The Mudcat Café TM
Thread #53278   Message #819419
Posted By: katlaughing
05-Nov-02 - 06:34 PM
Thread Name: Help: WWI song about nurse at the front
Subject: RE: Help: WW1 song about nurse at the front
Susan, it wasn't just the Red Cross. This was before it even came about, I think. In London, esp. Perry brings it out in her books. Yes, any woman who was a nurse was considered low class, uneducated, and treated little better than a slave, more like a scullery maid and they were NOT to have any airs of being above their station. To be sure, most at that time were low class, drunk a lot of the time, etc. but it was because the job itself was considered not much better than prostitution, so they deliberately hired that type of woman.

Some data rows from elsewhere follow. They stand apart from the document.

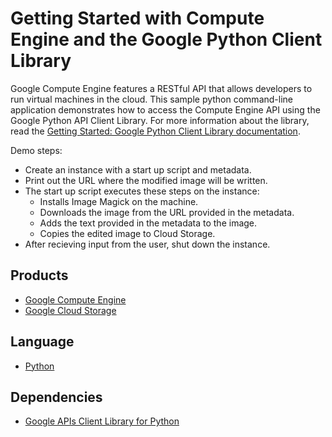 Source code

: # Getting Started with Compute Engine and the Google Python Client Library

Google Compute Engine features a RESTful API that allows developers to run virtual machines in the cloud. This sample python command-line application demonstrates how to access the Compute Engine API using the Google Python API Client Library. For more information about the library, read the [Getting Started: Google Python Client Library documentation][1].

Demo steps:

- Create an instance with a start up script and metadata. 
- Print out the URL where the modified image will be written.
- The start up script executes these steps on the instance:
    - Installs Image Magick on the machine.
    - Downloads the image from the URL provided in the metadata.
    - Adds the text provided in the metadata to the image.
    - Copies the edited image to Cloud Storage.
- After recieving input from the user, shut down the instance.

## Products
- [Google Compute Engine][2]
- [Google Cloud Storage][5]

## Language
- [Python][3]

## Dependencies
- [Google APIs Client Library for Python][4]

[1]: https://developers.google.com/compute/docs/api/python_guide
[2]: https://developers.google.com/compute
[3]: https://python.org
[4]: http://code.google.com/p/google-api-python-client/
[5]: https://developers.google.com/storage
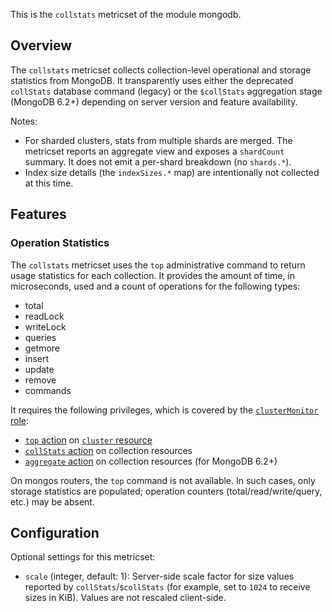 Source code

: This is the `collstats` metricset of the module mongodb.

## Overview

The `collstats` metricset collects collection-level operational and storage statistics from MongoDB. It transparently uses either the deprecated `collStats` database command (legacy) or the `$collStats` aggregation stage (MongoDB 6.2+) depending on server version and feature availability.

Notes:
- For sharded clusters, stats from multiple shards are merged. The metricset reports an aggregate view and exposes a `shardCount` summary. It does not emit a per-shard breakdown (no `shards.*`).
- Index size details (the `indexSizes.*` map) are intentionally not collected at this time.

## Features

### Operation Statistics
The `collstats` metricset uses the `top` administrative command to return usage statistics for each collection. It provides the amount of time, in microseconds, used and a count of operations for the following types:

* total
* readLock
* writeLock
* queries
* getmore
* insert
* update
* remove
* commands

It requires the following privileges, which is covered by the [`clusterMonitor` role](https://docs.mongodb.com/manual/reference/built-in-roles/#clusterMonitor):

* [`top` action](https://docs.mongodb.com/manual/reference/privilege-actions/#top) on [`cluster` resource](https://docs.mongodb.com/manual/reference/resource-document/#cluster-resource)
* [`collStats` action](https://docs.mongodb.com/manual/reference/privilege-actions/#collStats) on collection resources
* [`aggregate` action](https://docs.mongodb.com/manual/reference/privilege-actions/#aggregate) on collection resources (for MongoDB 6.2+)

On mongos routers, the `top` command is not available. In such cases, only storage statistics are populated; operation counters (total/read/write/query, etc.) may be absent.

## Configuration

Optional settings for this metricset:

- `scale` (integer, default: 1): Server-side scale factor for size values reported by `collStats`/`$collStats` (for example, set to `1024` to receive sizes in KiB). Values are not rescaled client-side.
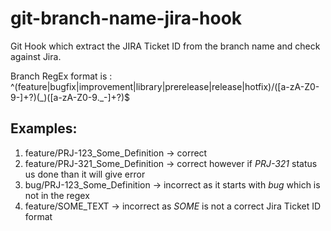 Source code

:# git-branch-name-jira-hook
Git Hook which extract the JIRA Ticket ID from the branch name and check against Jira.

Branch RegEx format is :
 ^(feature|bugfix|improvement|library|prerelease|release|hotfix)\/([a-zA-Z0-9-]+?)(\_)([a-zA-Z0-9._-]+?)$
## Examples:
1. feature/PRJ-123_Some_Definition -> correct
2. feature/PRJ-321_Some_Definition -> correct however if _PRJ-321_ status us done than it will give error
3. bug/PRJ-123_Some_Definition -> incorrect as it starts with _bug_ which is not in the regex
4. feature/SOME_TEXT -> incorrect as _SOME_ is not a correct Jira Ticket ID format
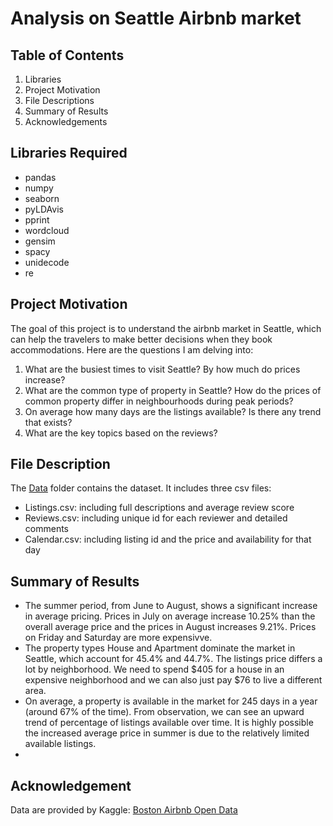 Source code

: # Analysis on Seattle Airbnb market

## Table of Contents
1. Libraries
2. Project Motivation
3. File Descriptions
4. Summary of Results
5. Acknowledgements


## Libraries Required
- pandas
- numpy
- seaborn
- pyLDAvis
- pprint
- wordcloud
- gensim
- spacy
- unidecode
- re


## Project Motivation
The goal of this project is to understand the airbnb market in Seattle, which can help the travelers to make better decisions when they book accommodations. Here are the questions I am delving into:
  1. What are the busiest times to visit Seattle? By how much do prices increase?
  2. What are the common type of property in Seattle? How do the prices of common property differ in neighbourhoods during peak periods?
  3. On average how many days are the listings available? Is there any trend that exists?
  4. What are the key topics based on the reviews?

 
 ## File Description
The [Data](https://github.com/Jiahuili858/Seattle-Airbnb-Analysis/tree/master/Data) folder contains the dataset. It includes three csv files:
- Listings.csv: including full descriptions and average review score
- Reviews.csv: including unique id for each reviewer and detailed comments 
- Calendar.csv: including listing id and the price and availability for that day


## Summary of Results
- The summer period, from June to August, shows a significant increase in average pricing. Prices in July on average increase   10.25% than the overall average price and the prices in August increases 9.21%. Prices on Friday and Saturday are more         expensivve.
- The property types House and Apartment dominate the market in Seattle, which account for 45.4% and 44.7%. The listings price differs a lot by neighborhood. We need to spend $405 for a house in an expensive neighborhood and we can also just pay $76 to live a different area. 
- On average, a property is available in the market for 245 days in a year (around 67% of the time). From observation, we can see an upward trend of percentage of listings available over time. It is highly possible the increased average price in summer is due to the relatively limited available listings.
- 


## Acknowledgement
Data are provided by Kaggle: [Boston Airbnb Open Data](https://www.kaggle.com/airbnb/seattle)


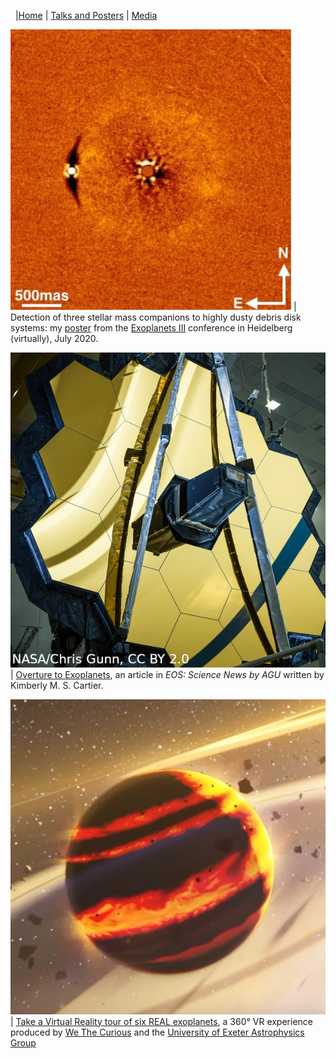 &nbsp; |[Home](https://ecmatthews.github.io/) | [Talks and Posters](https://ecmatthews.github.io/slides) | [Media](https://ecmatthews.github.io/media)


<img src="exo3poster/hd19257_thumbnail.png" alt="alt text"> | Detection of three stellar mass companions to highly dusty debris disk systems: my [poster](https://ecmatthews.github.io/exo3poster/exo3_poster.html) from the [Exoplanets III](https://hdconfsys.zah.uni-heidelberg.de/exoplanets3/index.php) conference in Heidelberg (virtually), July 2020.

<img src="images/jwst_mirror.png" alt="alt text"> | [Overture to Exoplanets](https://eos.org/features/overture-to-exoplanets), an article in *EOS: Science News by AGU* written by Kimberly M. S. Cartier.

<img src="images/VRexoplanets.png" alt="alt text"> | [Take a Virtual Reality tour of six REAL exoplanets](https://www.youtube.com/watch?v=qhLExhpXX0E), a 360° VR experience produced by [We The Curious](https://www.google.com/search?channel=fs&client=ubuntu&q=we+the+curious) and the [University of Exeter Astrophysics Group](http://emps.exeter.ac.uk/physics-astronomy/)


<!---
[Geneva programmes for JWST](https://www.unige.ch/sciences/astro/en/news/programmes-jwst/)
--> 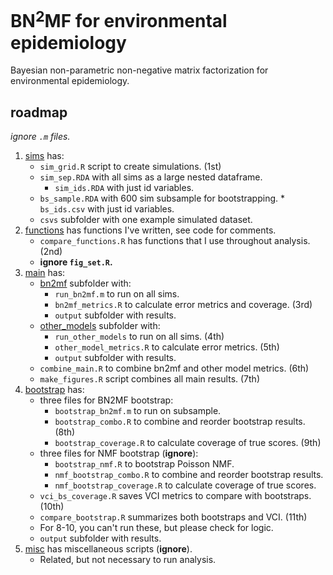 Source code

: # BN$^2$MF for environmental epidemiology  

Bayesian non-parametric non-negative matrix factorization for environmental epidemiology.

## roadmap

*ignore `.m` files.*  
    
1. [sims](sims) has:
    * `sim_grid.R` script to create simulations. (1st)
    * `sim_sep.RDA` with all sims as a large nested dataframe.
        * `sim_ids.RDA` with just id variables.
    * `bs_sample.RDA` with 600 sim subsample for bootstrapping.
            * `bs_ids.csv` with just id variables.
    * `csvs` subfolder with one example simulated dataset.
2. [functions](functions) has functions I've written, see code for comments.
    * `compare_functions.R` has functions that I use throughout analysis. (2nd)
    * **ignore `fig_set.R`.**
3. [main](main) has:
    * [bn2mf](bn2mf) subfolder with:
        * `run_bn2mf.m` to run on all sims.
        * `bn2mf_metrics.R` to calculate error metrics and coverage. (3rd)
        * `output` subfolder with results.
    * [other_models](other_models) subfolder with:
        * `run_other_models` to run on all sims. (4th)
        * `other_model_metrics.R` to calculate error metrics. (5th)
        * `output` subfolder with results.
    * `combine_main.R` to combine bn2mf and other model metrics. (6th)
    * `make_figures.R` script combines all main results. (7th)
4. [bootstrap](bootstrap) has:
    * three files for BN2MF bootstrap:
        * `bootstrap_bn2mf.m` to run on subsample.
        * `bootstrap_combo.R` to combine and reorder bootstrap results. (8th)
        * `bootstrap_coverage.R` to calculate coverage of true scores. (9th)
    * three files for NMF bootstrap (**ignore**):
        * `bootstrap_nmf.R` to bootstrap Poisson NMF.
        * `nmf_bootstrap_combo.R` to combine and reorder bootstrap results.
        * `nmf_bootstrap_coverage.R` to calculate coverage of true scores.
    * `vci_bs_coverage.R` saves VCI metrics to compare with bootstraps. (10th)
    * `compare_bootstrap.R` summarizes both bootstraps and VCI. (11th)
    * For 8-10, you can't run these, but please check for logic.
    * `output` subfolder with results.
5. [misc](misc) has miscellaneous scripts (**ignore**).
    * Related, but not necessary to run analysis.

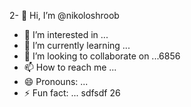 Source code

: 2- 👋 Hi, I’m @nikoloshroob
- 👀 I’m interested in ...
- 🌱 I’m currently learning ...
- 💞️ I’m looking to collaborate on ...6856
- 📫 How to reach me ...
- 😄 Pronouns: ...
- ⚡ Fun fact: ...
sdfsdf
26
<!---
nikoloshroob/nikoloshroob is a ✨ special ✨ repository because its `README.md` (this file) appears on your GitHub profile.
You can click the Preview link to take a look at your changes.
--->

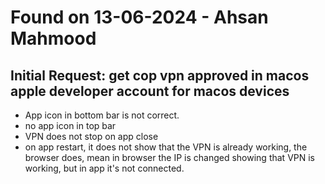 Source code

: # Found on 13-06-2024 - Ahsan Mahmood

## Initial Request: get cop vpn approved in macos apple developer account for macos devices

- App icon in bottom bar is not correct.
- no app icon in top bar
- VPN does not stop on app close
- on app restart, it does not show that the VPN is already working, the browser does, mean in browser the IP is changed showing that VPN is working, but in app it's not connected.
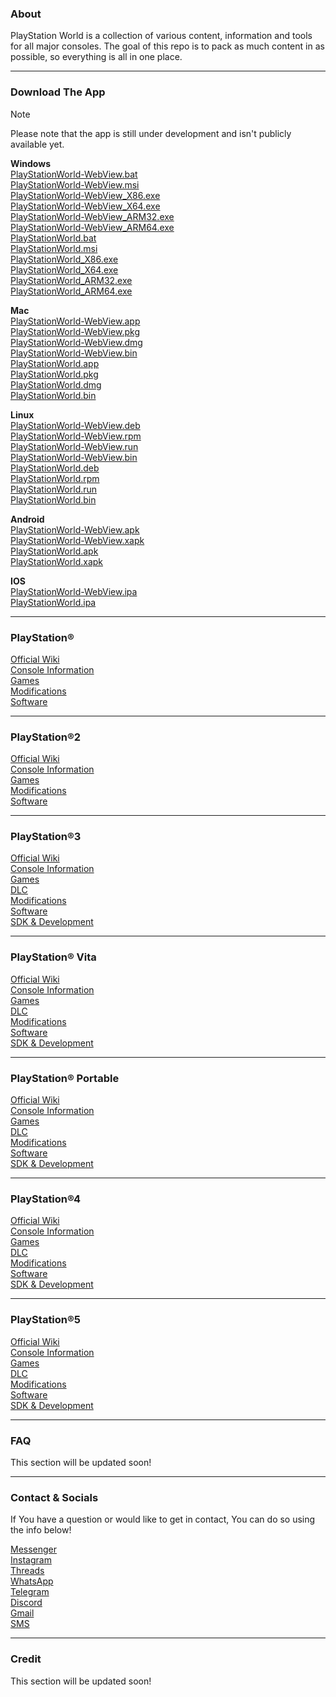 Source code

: ### About
PlayStation World is a collection of various content, information and tools for all major consoles. The goal of this repo is to pack as much content in as possible, so everything is all in one place.

---

### Download The App
> [!NOTE]
> Please note that the app is still under development and isn't publicly available yet.

**Windows**  
[PlayStationWorld-WebView.bat](https://google.com/404)  
[PlayStationWorld-WebView.msi](https://google.com/404)  
[PlayStationWorld-WebView_X86.exe](https://google.com/404)  
[PlayStationWorld-WebView_X64.exe](https://google.com/404)  
[PlayStationWorld-WebView_ARM32.exe](https://google.com/404)  
[PlayStationWorld-WebView_ARM64.exe](https://google.com/404)  
[PlayStationWorld.bat](https://google.com/404)  
[PlayStationWorld.msi](https://google.com/404)  
[PlayStationWorld_X86.exe](https://google.com/404)  
[PlayStationWorld_X64.exe](https://google.com/404)  
[PlayStationWorld_ARM32.exe](https://google.com/404)  
[PlayStationWorld_ARM64.exe](https://google.com/404)  

**Mac**  
[PlayStationWorld-WebView.app](https://google.com/404)  
[PlayStationWorld-WebView.pkg](https://google.com/404)  
[PlayStationWorld-WebView.dmg](https://google.com/404)  
[PlayStationWorld-WebView.bin](https://google.com/404)  
[PlayStationWorld.app](https://google.com/404)  
[PlayStationWorld.pkg](https://google.com/404)  
[PlayStationWorld.dmg](https://google.com/404)  
[PlayStationWorld.bin](https://google.com/404)  

**Linux**  
[PlayStationWorld-WebView.deb](https://google.com/404)  
[PlayStationWorld-WebView.rpm](https://google.com/404)  
[PlayStationWorld-WebView.run](https://google.com/404)  
[PlayStationWorld-WebView.bin](https://google.com/404)  
[PlayStationWorld.deb](https://google.com/404)  
[PlayStationWorld.rpm](https://google.com/404)  
[PlayStationWorld.run](https://google.com/404)  
[PlayStationWorld.bin](https://google.com/404)  

**Android**  
[PlayStationWorld-WebView.apk](https://google.com/404)  
[PlayStationWorld-WebView.xapk](https://google.com/404)  
[PlayStationWorld.apk](https://google.com/404)  
[PlayStationWorld.xapk](https://google.com/404)  

**IOS**  
[PlayStationWorld-WebView.ipa](https://google.com/404)  
[PlayStationWorld.ipa](https://google.com/404)  

---

### PlayStation®
[Official Wiki](https://en.wikipedia.org/wiki/PlayStation_(console))  
[Console Information](https://google.com/404)  
[Games](https://google.com/404)  
[Modifications](https://google.com/404)  
[Software](https://google.com/404)  

---

### PlayStation®2
[Official Wiki](https://en.wikipedia.org/wiki/PlayStation_2)  
[Console Information](https://google.com/404)  
[Games](https://google.com/404)  
[Modifications](https://google.com/404)  
[Software](https://google.com/404)  

---

### PlayStation®3
[Official Wiki](https://en.wikipedia.org/wiki/PlayStation_3)  
[Console Information](https://google.com/404)  
[Games](https://google.com/404)  
[DLC](https://google.com/404)  
[Modifications](https://google.com/404)  
[Software](https://google.com/404)  
[SDK & Development](https://consolecrunch.com/threads/ps3-sdk-4-75-and-prodg-v4-70-and-visual-studio-2010-and-2013-professional.30195/#google_vignette)  

---

### PlayStation® Vita
[Official Wiki](https://en.wikipedia.org/wiki/PlayStation_Vita)  
[Console Information](https://google.com/404)  
[Games](https://google.com/404)  
[DLC](https://google.com/404)  
[Modifications](https://google.com/404)  
[Software](https://google.com/404)  
[SDK & Development](https://github.com/psvsdk/psvsdk)  

---

### PlayStation® Portable
[Official Wiki](https://en.wikipedia.org/wiki/PlayStation_Portable)  
[Console Information](https://google.com/404)  
[Games](https://google.com/404)  
[DLC](https://google.com/404)  
[Modifications](https://google.com/404)  
[Software](https://google.com/404)  
[SDK & Development](https://github.com/pspdev/pspsdk)  

---

### PlayStation®4
[Official Wiki](https://en.wikipedia.org/wiki/PlayStation_4)  
[Console Information](https://google.com/404)  
[Games](https://google.com/404)  
[DLC](https://google.com/404)  
[Modifications](https://google.com/404)  
[Software](https://google.com/404)  
[SDK & Development](https://github.com/ps4dev/ps4sdk)  

---

### PlayStation®5
[Official Wiki](https://en.wikipedia.org/wiki/PlayStation_5)  
[Console Information](https://google.com/404)  
[Games](https://google.com/404)  
[DLC](https://google.com/404)  
[Modifications](https://google.com/404)  
[Software](https://google.com/404)  
[SDK & Development](https://github.com/PS5Dev/PS5SDK)  

---

### FAQ
This section will be updated soon!

---

### Contact & Socials
If You have a question or would like to get in contact, You can do so using the info below!  

[Messenger](https://google.com/404)  
[Instagram](https://google.com/404)  
[Threads](https://google.com/404)  
[WhatsApp](https://google.com/404)  
[Telegram](https://google.com/404)  
[Discord](https://google.com/404)  
[Gmail](https://google.com/404)  
[SMS](https://google.com/404)  

---

### Credit
This section will be updated soon!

Along came Ms. Nightingale and her compatriots AND the men who survived because of their very real knowledge of surgery and field medicine. It was a long, hard struggle, but she and others prevailed much to the dismay of the "old guard" of doctors, etc., even upper crust society, including women, because it was just so unseemly for a woman to act as though she knew anything, esp. about such unspeakable things as bodily functions, disease, raw emotion, pain, etc. Polite society held them in great disdain, figuring that anyone who did know about such things AND worked as a nurse MUST be low class and not worthy of anything but their contempt, thus they MUST also be "loose" women!

It was 130 years ago, today, that Susan B. Anthony cast her first vote to test the law against women voting. All I can say is thank goodness for her, Ms. Nightingale and others like them!